EXERCISE
Search the entries for the word "DefaultDict". Copy every line where it turns up.

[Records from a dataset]
-*-
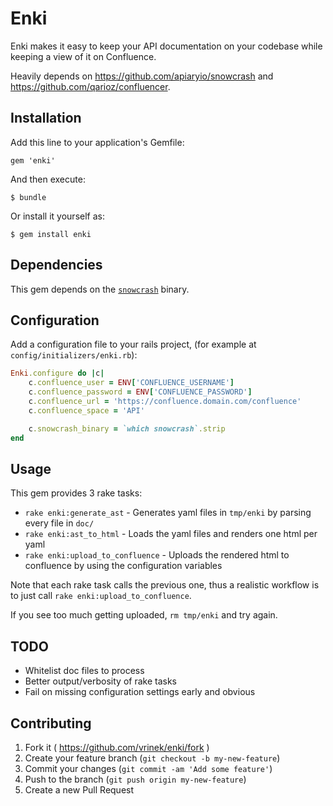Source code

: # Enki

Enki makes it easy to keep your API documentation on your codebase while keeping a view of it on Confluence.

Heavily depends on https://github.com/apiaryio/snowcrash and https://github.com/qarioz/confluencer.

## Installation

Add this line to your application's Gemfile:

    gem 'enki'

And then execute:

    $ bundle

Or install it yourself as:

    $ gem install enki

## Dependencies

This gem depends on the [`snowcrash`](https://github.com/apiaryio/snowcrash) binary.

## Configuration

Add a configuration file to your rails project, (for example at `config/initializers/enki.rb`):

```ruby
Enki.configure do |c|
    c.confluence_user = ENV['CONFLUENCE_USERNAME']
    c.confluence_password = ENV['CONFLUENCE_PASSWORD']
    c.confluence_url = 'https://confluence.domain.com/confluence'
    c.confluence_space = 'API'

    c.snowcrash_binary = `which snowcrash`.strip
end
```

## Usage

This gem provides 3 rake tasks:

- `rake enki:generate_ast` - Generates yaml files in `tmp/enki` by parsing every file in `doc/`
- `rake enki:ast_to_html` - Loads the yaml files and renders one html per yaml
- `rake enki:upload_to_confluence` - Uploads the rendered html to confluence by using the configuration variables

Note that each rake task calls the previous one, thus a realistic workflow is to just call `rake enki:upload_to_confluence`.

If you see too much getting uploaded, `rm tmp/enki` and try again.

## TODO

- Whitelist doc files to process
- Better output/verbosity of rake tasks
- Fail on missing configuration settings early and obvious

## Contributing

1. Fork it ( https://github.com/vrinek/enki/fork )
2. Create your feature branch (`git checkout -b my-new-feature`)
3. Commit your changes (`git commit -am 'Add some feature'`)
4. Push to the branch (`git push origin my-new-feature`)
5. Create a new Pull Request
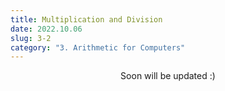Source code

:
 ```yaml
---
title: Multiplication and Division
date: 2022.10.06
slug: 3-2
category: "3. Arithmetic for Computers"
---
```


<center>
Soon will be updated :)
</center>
-*-
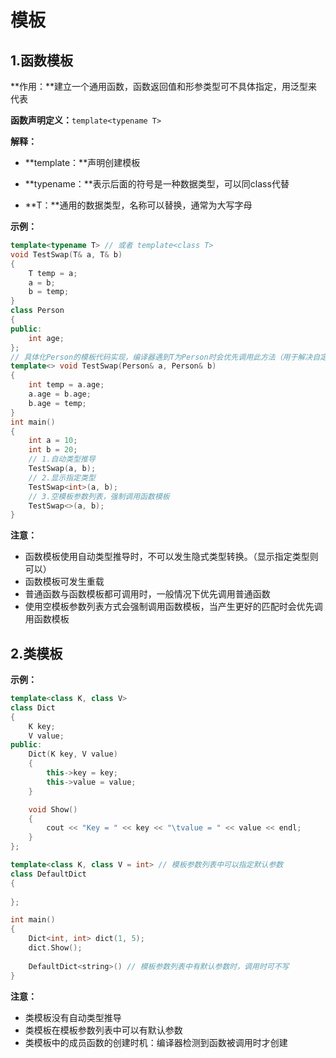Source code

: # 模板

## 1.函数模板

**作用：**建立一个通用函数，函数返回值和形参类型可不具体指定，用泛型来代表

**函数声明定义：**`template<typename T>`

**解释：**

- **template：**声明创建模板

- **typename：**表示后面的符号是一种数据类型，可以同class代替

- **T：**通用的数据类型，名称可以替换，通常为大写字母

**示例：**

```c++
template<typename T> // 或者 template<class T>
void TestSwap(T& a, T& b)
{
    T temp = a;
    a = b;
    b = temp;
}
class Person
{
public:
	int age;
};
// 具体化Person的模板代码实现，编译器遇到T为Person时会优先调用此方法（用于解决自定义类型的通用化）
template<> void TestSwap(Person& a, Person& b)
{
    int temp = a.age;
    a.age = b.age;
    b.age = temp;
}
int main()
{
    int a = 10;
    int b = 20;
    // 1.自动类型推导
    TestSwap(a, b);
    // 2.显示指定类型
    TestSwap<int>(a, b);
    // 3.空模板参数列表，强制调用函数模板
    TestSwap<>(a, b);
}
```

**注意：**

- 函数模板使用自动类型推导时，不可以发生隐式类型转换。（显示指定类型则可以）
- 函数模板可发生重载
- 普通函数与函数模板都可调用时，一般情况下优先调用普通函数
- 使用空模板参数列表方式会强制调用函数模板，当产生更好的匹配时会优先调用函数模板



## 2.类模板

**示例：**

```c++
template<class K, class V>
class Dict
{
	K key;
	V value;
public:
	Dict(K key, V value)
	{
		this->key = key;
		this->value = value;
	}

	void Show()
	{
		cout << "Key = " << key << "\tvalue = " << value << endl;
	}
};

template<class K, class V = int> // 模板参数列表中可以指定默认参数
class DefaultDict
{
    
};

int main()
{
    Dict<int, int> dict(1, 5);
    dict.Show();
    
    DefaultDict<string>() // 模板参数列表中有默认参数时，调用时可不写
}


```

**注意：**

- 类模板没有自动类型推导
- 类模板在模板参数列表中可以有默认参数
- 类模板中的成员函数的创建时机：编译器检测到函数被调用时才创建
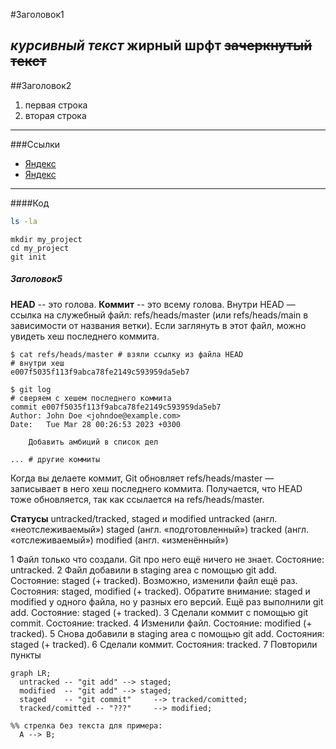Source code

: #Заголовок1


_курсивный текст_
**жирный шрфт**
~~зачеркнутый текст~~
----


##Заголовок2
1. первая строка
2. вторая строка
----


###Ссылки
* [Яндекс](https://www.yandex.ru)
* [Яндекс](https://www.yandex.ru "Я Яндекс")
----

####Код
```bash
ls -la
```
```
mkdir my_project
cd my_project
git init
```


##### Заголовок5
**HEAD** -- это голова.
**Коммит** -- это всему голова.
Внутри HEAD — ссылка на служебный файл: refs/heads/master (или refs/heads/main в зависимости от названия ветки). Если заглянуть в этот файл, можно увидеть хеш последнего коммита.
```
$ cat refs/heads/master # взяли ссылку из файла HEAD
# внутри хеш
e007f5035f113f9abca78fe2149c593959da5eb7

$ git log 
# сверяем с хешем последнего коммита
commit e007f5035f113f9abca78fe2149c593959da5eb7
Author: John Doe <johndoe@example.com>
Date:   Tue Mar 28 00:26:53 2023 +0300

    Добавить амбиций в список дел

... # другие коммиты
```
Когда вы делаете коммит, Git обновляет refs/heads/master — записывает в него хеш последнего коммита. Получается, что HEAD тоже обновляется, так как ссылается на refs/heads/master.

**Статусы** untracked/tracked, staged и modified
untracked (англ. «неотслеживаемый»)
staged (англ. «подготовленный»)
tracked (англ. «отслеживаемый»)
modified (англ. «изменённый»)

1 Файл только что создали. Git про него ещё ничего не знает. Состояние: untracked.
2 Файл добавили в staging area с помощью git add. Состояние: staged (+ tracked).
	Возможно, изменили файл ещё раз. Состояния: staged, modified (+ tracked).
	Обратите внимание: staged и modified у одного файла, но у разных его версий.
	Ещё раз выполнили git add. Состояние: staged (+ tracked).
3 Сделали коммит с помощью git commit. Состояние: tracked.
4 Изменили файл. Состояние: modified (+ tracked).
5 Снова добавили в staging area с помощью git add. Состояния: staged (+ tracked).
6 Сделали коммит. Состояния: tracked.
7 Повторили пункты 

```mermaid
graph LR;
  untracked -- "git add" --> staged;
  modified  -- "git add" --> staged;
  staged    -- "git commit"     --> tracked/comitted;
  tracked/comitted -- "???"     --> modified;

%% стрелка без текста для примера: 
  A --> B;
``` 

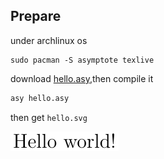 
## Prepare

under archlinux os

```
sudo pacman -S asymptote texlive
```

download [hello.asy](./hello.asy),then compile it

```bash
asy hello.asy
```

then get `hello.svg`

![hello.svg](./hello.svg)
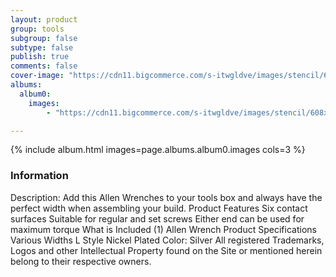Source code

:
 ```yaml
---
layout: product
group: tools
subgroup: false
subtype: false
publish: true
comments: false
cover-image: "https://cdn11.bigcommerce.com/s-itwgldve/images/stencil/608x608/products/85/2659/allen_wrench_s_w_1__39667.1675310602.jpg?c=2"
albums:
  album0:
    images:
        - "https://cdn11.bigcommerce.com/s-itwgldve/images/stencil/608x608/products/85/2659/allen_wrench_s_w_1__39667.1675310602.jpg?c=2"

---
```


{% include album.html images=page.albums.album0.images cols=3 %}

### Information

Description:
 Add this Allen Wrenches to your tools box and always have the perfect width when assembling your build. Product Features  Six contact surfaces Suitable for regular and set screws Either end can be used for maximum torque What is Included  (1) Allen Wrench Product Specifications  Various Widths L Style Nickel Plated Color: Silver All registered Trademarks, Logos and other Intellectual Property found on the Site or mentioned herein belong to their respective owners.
-*-
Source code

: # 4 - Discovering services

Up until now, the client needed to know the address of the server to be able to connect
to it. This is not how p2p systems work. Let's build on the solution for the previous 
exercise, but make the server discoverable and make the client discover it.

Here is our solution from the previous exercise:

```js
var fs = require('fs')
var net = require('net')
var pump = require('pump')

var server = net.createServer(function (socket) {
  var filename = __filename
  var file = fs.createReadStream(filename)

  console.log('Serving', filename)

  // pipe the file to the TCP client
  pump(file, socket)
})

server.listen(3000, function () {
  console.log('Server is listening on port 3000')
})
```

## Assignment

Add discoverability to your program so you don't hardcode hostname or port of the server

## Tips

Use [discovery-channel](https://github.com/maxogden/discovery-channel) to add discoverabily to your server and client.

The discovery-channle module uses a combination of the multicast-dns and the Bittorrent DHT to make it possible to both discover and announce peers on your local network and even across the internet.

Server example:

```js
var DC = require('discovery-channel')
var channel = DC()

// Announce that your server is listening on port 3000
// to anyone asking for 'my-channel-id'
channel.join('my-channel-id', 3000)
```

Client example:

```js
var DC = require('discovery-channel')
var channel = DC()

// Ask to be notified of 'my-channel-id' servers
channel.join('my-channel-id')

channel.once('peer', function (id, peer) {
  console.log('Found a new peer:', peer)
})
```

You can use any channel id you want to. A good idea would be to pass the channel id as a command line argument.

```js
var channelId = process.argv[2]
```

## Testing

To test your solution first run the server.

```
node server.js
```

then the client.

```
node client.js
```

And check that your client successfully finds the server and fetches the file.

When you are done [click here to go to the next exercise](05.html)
-*-
EXERCISE RESPONSE
class DefaultDict
    DefaultDict<string>() // 模板参数列表中有默认参数时，调用时可不写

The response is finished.